The Maxims And Reflections Of Burke selected and edited by F.W. Rafferty

If ever there was anything to which, from reason, nature, habit, and principle I am totally averse, it is persecution for conscientious difference of opinion.— Speech on Uniformity (III. 295).

The Christian religion itself arose without establishment, it arose even without toleration; and whilst its own principles were not tolerated, it conquered all the powers of darkness, it conquered all the powers of the world. The moment it began to depart from these principles, it converted the establishment into tyranny; it subverted its foundations from that very hour. Zealous as I am for the principle of an establishment, so just an abhorrence do I conceive against whatever may shake it. I know nothing but the supposed necessity of persecution that can make an establishment disgusting. I would have toleration a part of establishment, as a principle favourable to Christianity, and as a part of Christianity.— Speech on Dissenters (III. 306).

These men, who now complain so bitterly that they are shut out, will themselves bar the door against thousands of others. Dissent, not satisfied with toleration, is not conscience, but ambition.— Speech on Uniformity (III. 298).
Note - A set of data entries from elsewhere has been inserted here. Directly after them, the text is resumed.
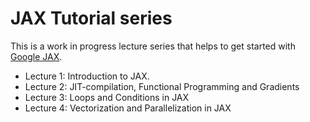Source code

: # JAX Tutorial series

This is a work in progress lecture series that helps to get started with
[Google JAX](http://jax.readthedocs.io/).

- Lecture 1: Introduction to JAX.
- Lecture 2: JIT-compilation, Functional Programming and Gradients
- Lecture 3: Loops and Conditions in JAX
- Lecture 4: Vectorization and Parallelization in JAX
Toleration, being a part of moral and political prudence, ought to be tender and large. A tolerant government ought not to he too scrupulous in its investigations; but may bear without blame, not only very ill-grounded doctrines, but even many things that are positively vices, where they are adulta et pracvalida. The good of the commonwealth is the rule which rides over the rest; and to this every other must completely submit— Langrishe (V. 172).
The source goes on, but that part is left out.